Some advertisers will go to any length to grab attention. One study investigated the impact of ‘shocking’ shop front displays on customer behaviour . They found that a small amount of shock value may be beneficial in that it can enhance recall and could potentially create enough curiosity to prompt exploration.
This effect is not confirmed however, and the study showed that offensive or shocking displays did not have any significantly positive effect on patronage or sales and is therefore best avoided.
Questions for retailers to ask themselves when planning storefront displays:
- What message(s) do you want to convey?
- Do you want to inform or inspire?
- Who is your audience and what do they want?
- Where are you located and how can you stand out against competitors?
- Do you have a new product range to promote or an existing range needing a sales boost?

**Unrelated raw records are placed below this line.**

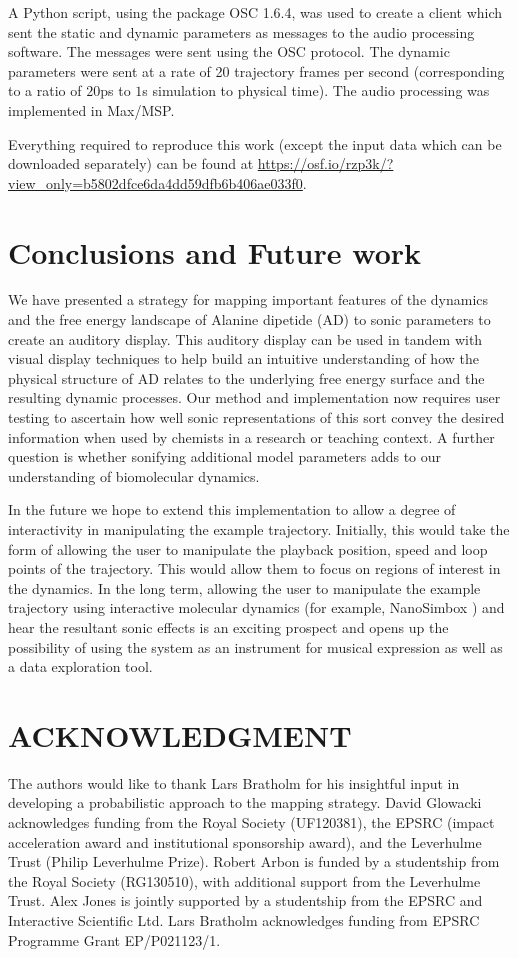 \documentclass[a4paper,10pt,oneside]{article}
\begin{document}
\begin{sloppy}
A Python script, using the package OSC 1.6.4, was used to create a client which sent the static and dynamic parameters as messages to the audio processing software. The messages were sent using the OSC protocol. The dynamic parameters were sent at a rate of 20 trajectory frames per second (corresponding to a ratio of $20$ps to $1$s simulation to physical time). The audio processing was implemented in Max/MSP.
 
Everything required to reproduce this work (except the input data which can be downloaded separately) can be found at \url{https://osf.io/rzp3k/?view_only=b5802dfce6da4dd59dfb6b406ae033f0}.  

\section{Conclusions and Future work}\label{sec:conclusions}

We have presented a strategy for mapping important features of the dynamics and the free energy landscape of Alanine dipetide (AD) to sonic parameters to create an auditory display.  This auditory display can be used in tandem with visual display techniques to help build an intuitive understanding of how the physical structure of AD relates to the underlying free energy surface and the resulting dynamic processes. Our method and implementation  now requires user testing to ascertain how well sonic representations of this sort convey the desired information when used by chemists in a research or teaching context. A further question  is whether sonifying additional model parameters adds to our understanding of biomolecular dynamics. 

In the future we hope to extend this implementation to allow a degree of interactivity in manipulating the example trajectory. Initially, this would take the form of allowing the user to manipulate the playback position, speed and loop points of the trajectory. This would allow them to focus on regions of interest in the dynamics. In the long term, allowing the user to manipulate the example trajectory using interactive molecular dynamics  (for example, NanoSimbox \cite{2018arXiv180102884C}) and hear the resultant sonic effects is an exciting prospect and opens up the possibility of using the system as an instrument for musical expression as well as a data exploration tool.   

\section{ACKNOWLEDGMENT}
The authors would like to thank Lars Bratholm for his insightful input in developing a probabilistic approach to the mapping strategy. 
David Glowacki acknowledges funding from the Royal Society (UF120381), the EPSRC (impact acceleration award and institutional sponsorship award), and the Leverhulme Trust (Philip Leverhulme Prize). Robert Arbon is funded by a studentship from the Royal Society (RG130510), with additional support from the Leverhulme Trust. Alex Jones is jointly supported by a studentship from the EPSRC and Interactive Scientific Ltd. Lars Bratholm acknowledges funding from EPSRC Programme Grant EP/P021123/1.
\label{sec:ack}



\end{sloppy}
\end{document}
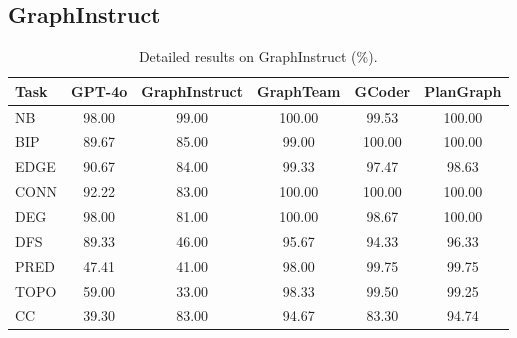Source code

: \documentclass[sigconf,review,anonymous]{acmart}
\begin{document}
\subsection{GraphInstruct}

\begin{table}[H]
\centering
\small
\caption{Detailed results on GraphInstruct (\%).}
\begin{tabular}{lccccc}
\toprule
Task & GPT-4o & GraphInstruct & GraphTeam & GCoder & PlanGraph \\
\midrule
NB & 98.00 & 99.00 & 100.00 & 99.53 & 100.00 \\
BIP & 89.67 & 85.00 & 99.00 & 100.00 & 100.00 \\
EDGE & 90.67 & 84.00 & 99.33 & 97.47 & 98.63 \\
CONN & 92.22 & 83.00 & 100.00 & 100.00 & 100.00 \\
DEG & 98.00 & 81.00 & 100.00 & 98.67 & 100.00 \\
DFS & 89.33 & 46.00 & 95.67 & 94.33 & 96.33 \\
PRED & 47.41 & 41.00 & 98.00 & 99.75 & 99.75 \\
TOPO & 59.00 & 33.00 & 98.33 & 99.50 & 99.25 \\
CC & 39.30 & 83.00 & 94.67 & 83.30 & 94.74 \\
\bottomrule
\end{tabular}
\end{table}
\end{document}
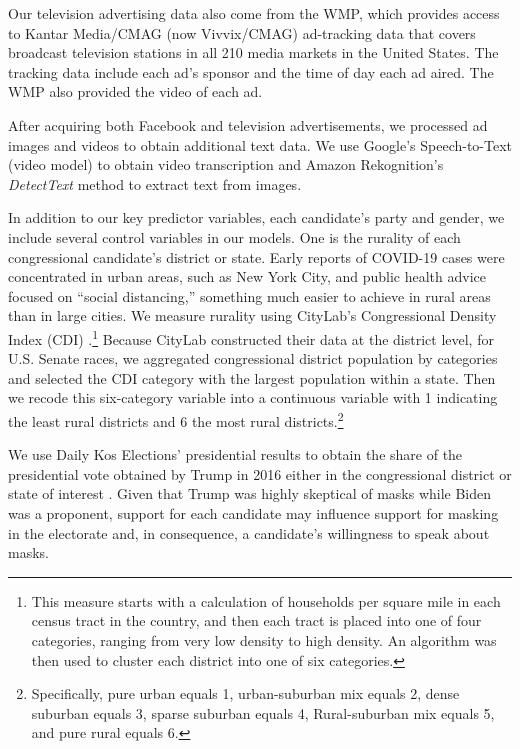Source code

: Our television advertising data also come from the WMP, which provides access to Kantar Media/CMAG (now Vivvix/CMAG) ad-tracking data that covers broadcast television stations in all 210 media markets in the United States. The tracking data include each ad's sponsor and the time of day each ad aired. The WMP also provided the video of each ad. 

After acquiring both Facebook and television advertisements, we processed ad images and videos to obtain additional text data. We use Google's Speech-to-Text (video model) to obtain video transcription and Amazon Rekognition's \textit{DetectText} method to extract text from images. 

In addition to our key predictor variables, each candidate's party and gender, we include several control variables in our models.  One is the rurality of each congressional candidate's district or state. Early reports of COVID-19 cases were concentrated in urban areas, such as New York City, and public health advice focused on ``social distancing,'' something much easier to achieve in rural areas than in large cities.  We measure rurality using CityLab's Congressional Density Index (CDI) \parencite{montgomery2020}.\footnote{This measure starts with a calculation of households per square mile in each census tract in the country, and then each tract is placed into one of four categories, ranging from very low density to high density. An algorithm was then used to cluster each district into one of six categories.}  Because CityLab constructed their data at the district level, for U.S. Senate races, we aggregated congressional district population \parencite{us2020american} by categories and selected the CDI category with the largest population within a state. Then we recode this six-category variable into a continuous variable with 1 indicating the least rural districts and 6 the most rural districts.\footnote{Specifically, pure urban equals 1, urban-suburban mix equals 2, dense suburban equals 3, sparse suburban equals 4, Rural-suburban mix equals 5, and pure rural equals 6.} 

We use Daily Kos Elections' presidential results to obtain the share of the presidential vote obtained by Trump in 2016 either in the congressional district or state of interest \parencite{dailykos2016}.  Given that Trump was highly skeptical of masks while Biden was a proponent, support for each candidate may influence support for masking in the electorate and, in consequence, a candidate's willingness to speak about masks.


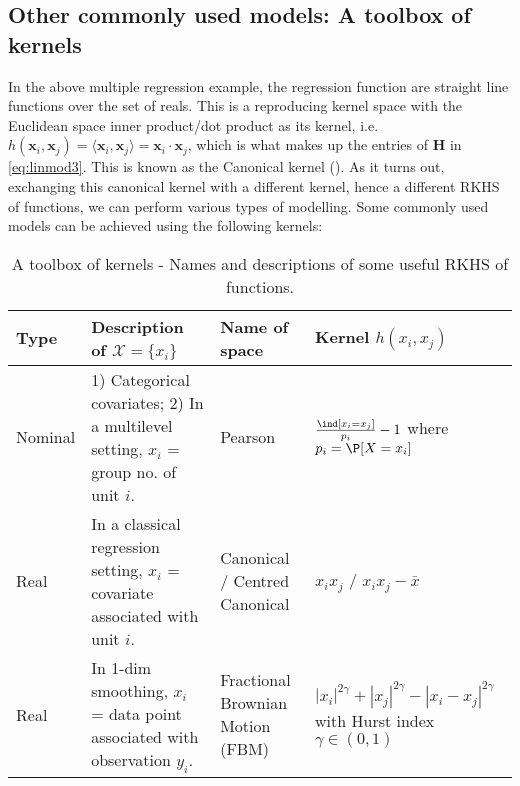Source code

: \subsection{Other commonly used models: A toolbox of kernels}
\label{sec:toolbox}

In the above multiple regression example, the regression function are straight line functions over the set of reals. This is a reproducing kernel space with the Euclidean space inner product/dot product as its kernel, i.e. $h(\mathbf x_i, \mathbf x_j) = \langle\mathbf x_i, \mathbf x_j\rangle = \mathbf x_i \cdot \mathbf x_j$, which is what makes up the entries of $\mathbf H$ in \eqref{eq:linmod3}. This is known as the Canonical kernel (\citealp{Bergsma2014}). As it turns out, exchanging this canonical kernel with a different kernel, hence a different RKHS of functions, we can perform various types of modelling. Some commonly used models can be achieved using the following kernels:

\begin{table}[H]
\centering
\begin{tabular}{m{1.4cm} m{3.8cm} m{3.5cm} m{3.8cm}}
\toprule
Type 	
&Description of $\mathcal X \!\!=\!\! \{x_i\} $		
&Name of space		
&Kernel $h( x_i,  x_j)$ \\
\midrule

Nominal		
&\footnotesize{1) Categorical covariates; \newline 2) In a multilevel setting, $x_i$ = group no. of unit $i$.} 
&Pearson	
&$\frac{\ind[x_i=x_j]}{p_i} - 1$ \newline \footnotesize{where $p_i = \P[X = x_i]$} 
\\

Real		
&\footnotesize{In a classical regression setting, $x_i$ = covariate associated with unit $i$.} 
&Canonical / \newline Centred Canonical	&$x_ix_j$ / \newline $x_ix_j - \bar x$ 
\\

Real		&\footnotesize{In 1-dim smoothing, $x_i$ = data point associated with observation $y_i$.}
&Fractional Brownian Motion (FBM)	&\footnotesize{$|x_i|^{2\gamma} + |x_j|^{2\gamma} - |x_i - x_j|^{2\gamma}$ with Hurst index $\gamma \in (0,1)$}
\\

\bottomrule
\end{tabular}
\label{tab:toolbox} \vspace{-0.5mm} 
\caption{A toolbox of kernels - Names and descriptions of some useful RKHS of functions.}
\end{table}

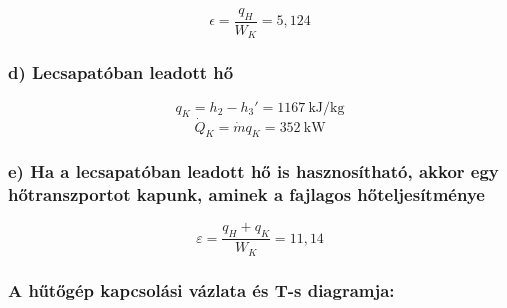 \begin{equation}
     \epsilon = \dfrac{q_H}{W_K} = 5,124
\end{equation}

\subsubsection* {d) Lecsapatóban leadott hő}

\begin{equation}
     q_K = h_2 - h_ 3' = \SI{1167}{\kilo\joule\per\kilogram}
\end{equation}
\begin{equation}
     \dot{Q}_K = \dot{m}  q_K =  \SI{352}{\kilo\watt } 
\end{equation}

\subsubsection*{e) Ha a lecsapatóban leadott hő is hasznosítható, akkor egy hőtranszportot kapunk, aminek a fajlagos hőteljesítménye}

\begin{equation}
    \varepsilon = \dfrac{q_H + q_K}{W_K} = 11,14
\end{equation}

\subsubsection* {A hűtőgép kapcsolási vázlata és T-s diagramja: }

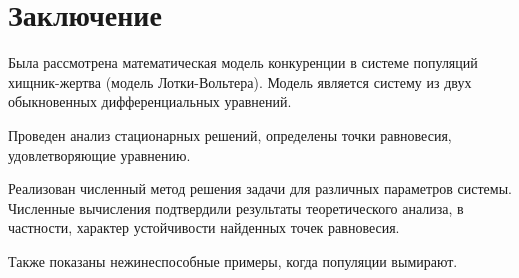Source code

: \chapter{Заключение}
Была рассмотрена математическая модель конкуренции в системе популяций хищник-жертва (модель Лотки-Вольтера).
Модель является систему из двух обыкновенных дифференциальных уравнений.

Проведен анализ стационарных решений, определены точки равновесия, удовлетворяющие уравнению.

Реализован численный метод решения задачи для различных параметров системы. Численные вычисления подтвердили результаты теоретического анализа, в частности, характер устойчивости найденных точек равновесия.

Также показаны нежинеспособные примеры, когда популяции вымирают.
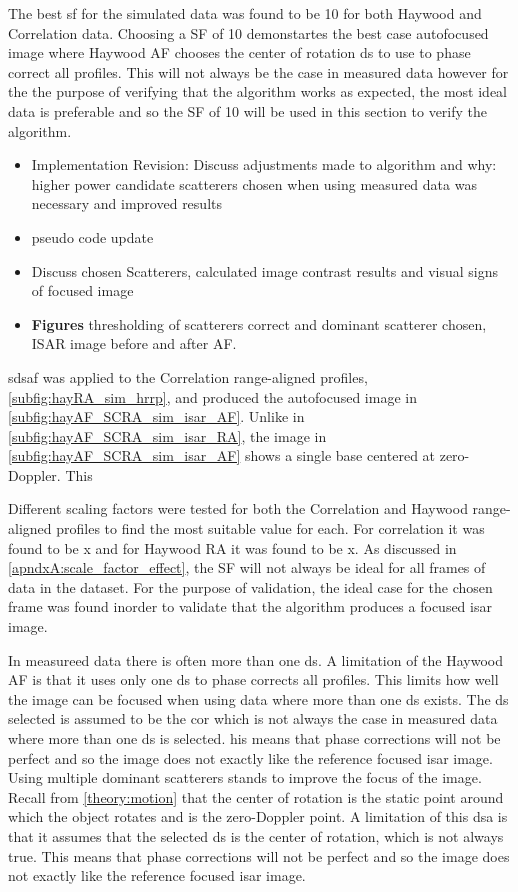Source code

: \documentclass[class=report,11pt,crop=false]{standalone}
\begin{document}
    The best \gls{sf} for the simulated data was found to be 10 for both Haywood and Correlation data. Choosing a SF of 10 demonstartes the best case autofocused image where Haywood AF chooses the center of rotation \gls{ds} to use to phase correct all profiles. This will not always be the case in measured data however for the the purpose of verifying that the algorithm works as expected, the most ideal data is preferable and so the SF of 10 will be used in this section to verify the algorithm.
    
    \begin{itemize}
        \item Implementation Revision: Discuss adjustments made to algorithm and why: higher power candidate scatterers chosen when using measured data was necessary and improved results
        \item pseudo code update
        \item Discuss chosen Scatterers, calculated image contrast results and visual signs of focused image
        \item \textbf{Figures} thresholding of scatterers correct and dominant scatterer chosen, ISAR image before and after AF.
    \end{itemize}

    \gls{sdsaf} was applied to the Correlation range-aligned profiles, \autoref{subfig:hayRA_sim_hrrp}, and produced the autofocused image in \autoref{subfig:hayAF_SCRA_sim_isar_AF}. Unlike in \autoref{subfig:hayAF_SCRA_sim_isar_RA}, the image in \autoref{subfig:hayAF_SCRA_sim_isar_AF} shows a single base centered at zero-Doppler. This 
    
    Different scaling factors were tested for both the Correlation and Haywood range-aligned profiles to find the most suitable value for each. For correlation it was found to be x and for Haywood RA it was found to be x. As discussed in \autoref{apndxA:scale_factor_effect}, the SF will not always be ideal for all frames of data in the dataset. For the purpose of validation, the ideal case for the chosen frame was found inorder to validate that the algorithm produces a focused \gls{isar} image.

    In measureed data there is often more than one \gls{ds}. A limitation of the Haywood AF is that it uses only one \gls{ds} to phase corrects all profiles. This limits how well the image can be focused when using data where more than one \gls{ds} exists. %
    The \gls{ds} selected is assumed to be the cor which is not always the case in measured data where more than one \gls{ds} is selected. his means that phase corrections will not be perfect and so the image does not exactly like the reference focused isar image. Using multiple dominant scatterers stands to improve the focus of the image.
    Recall from \autoref{theory:motion} that the center of rotation is the static point around which the object rotates and is the zero-Doppler point. A limitation of this \gls{dsa} is that it assumes that the selected \gls{ds} is the center of rotation, which is not always true. This means that phase corrections will not be perfect and so the image does not exactly like the reference focused isar image.
\end{document}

- Are you utilising opportunities for seasonal promotions?
1. F. Lange et. al, ‘Store-window creativity’s impact on shopper behaviour’, Journal of Business Research, Vol 69 (2016), pp. 1015-1018.
2. Franklin Velasco Vizcaíno, ‘Beyond window signs: Understanding the affect‐based effects of window signs on store patronage intentions’, Psychology and Marketing, Vol 35 (2018), pp. 542-552.
3. Sen et al., ‘Window displays and consumer shopping decisions’, Journal of Retailing and Consumer Services, Vol. 19 (2012), pp. 27-35.
4. Grewal et al., ‘The Future of Retailing’, Journal of Retailing, Vol. 93 (2017), pp. 1-6.
5. Gildersleeve, Forsyth and Green, Lush Cosmetics Shopfront Display (2016), accessed 30 Sept 2019.
6. Gudonavičienė and Alijošienė, ‘Visual Merchandising Impact on Impulse Buying Behaviour’, Procedia – Social and Behavioural Sciences Vol. 213 (2015), pp. 635-640.
7. Ti, Chihmin, ‘The Effects of Window Display Setting and Background Music on Consumers’ Mental Imagery, Arousal Response, Attitude, and Approach-Avoidance Behaviors’, (unpublished master’s thesis, Oregon State University, 2009), p.98.
8. Kaplan and Kaplan, Humanscape: Environments for People (Belmont, CA: Duxbury, 1978).
9. Oh and Petrie, ‘How do storefront window displays influence entering decisions of clothing stores?’, Journal of Retailing and Consumer Services, Vol 19 (2012), pp. 27-35.
10. F. Lange et al., p. 1018.
11. Martin Pegler, ‘Visual Merchandising and Display’, (New York: Fairchild Publications, Fourth Edition, 1998) p. 186.
12. Ortega-S, A, ‘Effectively offending to sell: Consumer response to shocking visual merchandising presentations’ (unpublished doctoral thesis, Colorado State University, 2011), p.40.